The succession comes at a time when global soft drink demand is under pressure, with consumers increasingly seeking healthier, more sustainable options.

Coca‑Cola’s pivot under Braun will likely involve balancing its iconic brands with innovation in categories such as hydration, dairy alternatives, and ready-to-drink teas and coffees. His international experience positions him to navigate diverse regulatory landscapes and sustainability challenges — issues central to the food and beverage manufacturing sector.

Quincey’s move to executive chairman ensures strategic continuity, while Braun’s appointment reflects Coca‑Cola’s intent to reinvigorate growth through consumer-first strategies and digital acceleration.

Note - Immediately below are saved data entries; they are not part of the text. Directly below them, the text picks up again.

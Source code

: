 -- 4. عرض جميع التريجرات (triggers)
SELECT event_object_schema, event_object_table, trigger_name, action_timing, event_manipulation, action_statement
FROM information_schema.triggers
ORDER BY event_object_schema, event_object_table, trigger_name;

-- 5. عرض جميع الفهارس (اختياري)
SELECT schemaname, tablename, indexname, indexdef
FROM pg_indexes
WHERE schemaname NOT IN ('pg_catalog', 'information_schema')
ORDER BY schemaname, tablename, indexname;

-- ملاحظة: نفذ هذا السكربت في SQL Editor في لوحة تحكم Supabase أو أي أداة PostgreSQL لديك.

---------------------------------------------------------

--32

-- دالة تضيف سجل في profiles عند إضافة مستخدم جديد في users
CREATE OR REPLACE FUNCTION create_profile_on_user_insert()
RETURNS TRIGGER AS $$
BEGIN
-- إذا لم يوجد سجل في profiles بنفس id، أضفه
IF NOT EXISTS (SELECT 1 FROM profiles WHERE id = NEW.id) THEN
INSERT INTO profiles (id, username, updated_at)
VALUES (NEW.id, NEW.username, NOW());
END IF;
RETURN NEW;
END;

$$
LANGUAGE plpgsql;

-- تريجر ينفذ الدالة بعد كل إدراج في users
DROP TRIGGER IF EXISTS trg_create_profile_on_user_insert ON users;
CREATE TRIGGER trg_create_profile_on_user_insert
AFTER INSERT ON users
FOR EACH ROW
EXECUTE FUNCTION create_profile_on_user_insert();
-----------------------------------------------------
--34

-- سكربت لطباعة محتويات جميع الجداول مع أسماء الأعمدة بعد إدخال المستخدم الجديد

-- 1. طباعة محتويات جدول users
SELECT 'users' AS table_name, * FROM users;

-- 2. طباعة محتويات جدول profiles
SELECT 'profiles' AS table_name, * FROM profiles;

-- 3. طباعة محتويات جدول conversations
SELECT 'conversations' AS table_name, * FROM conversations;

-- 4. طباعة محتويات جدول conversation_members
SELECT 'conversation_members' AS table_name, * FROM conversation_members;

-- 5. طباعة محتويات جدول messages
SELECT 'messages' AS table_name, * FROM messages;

For suppliers, partners, and competitors, this transition highlights how legacy beverage companies are retooling leadership to meet the demands of a rapidly shifting marketplace

For food and drink professionals, Braun’s rise signals Coca‑Cola’s commitment to marrying global scale with local relevance, and to embedding technology at the heart of beverage innovation. Expect heightened collaboration opportunities across packaging, ingredient innovation, and digital commerce as the company seeks to redefine its role in the modern food ecosystem.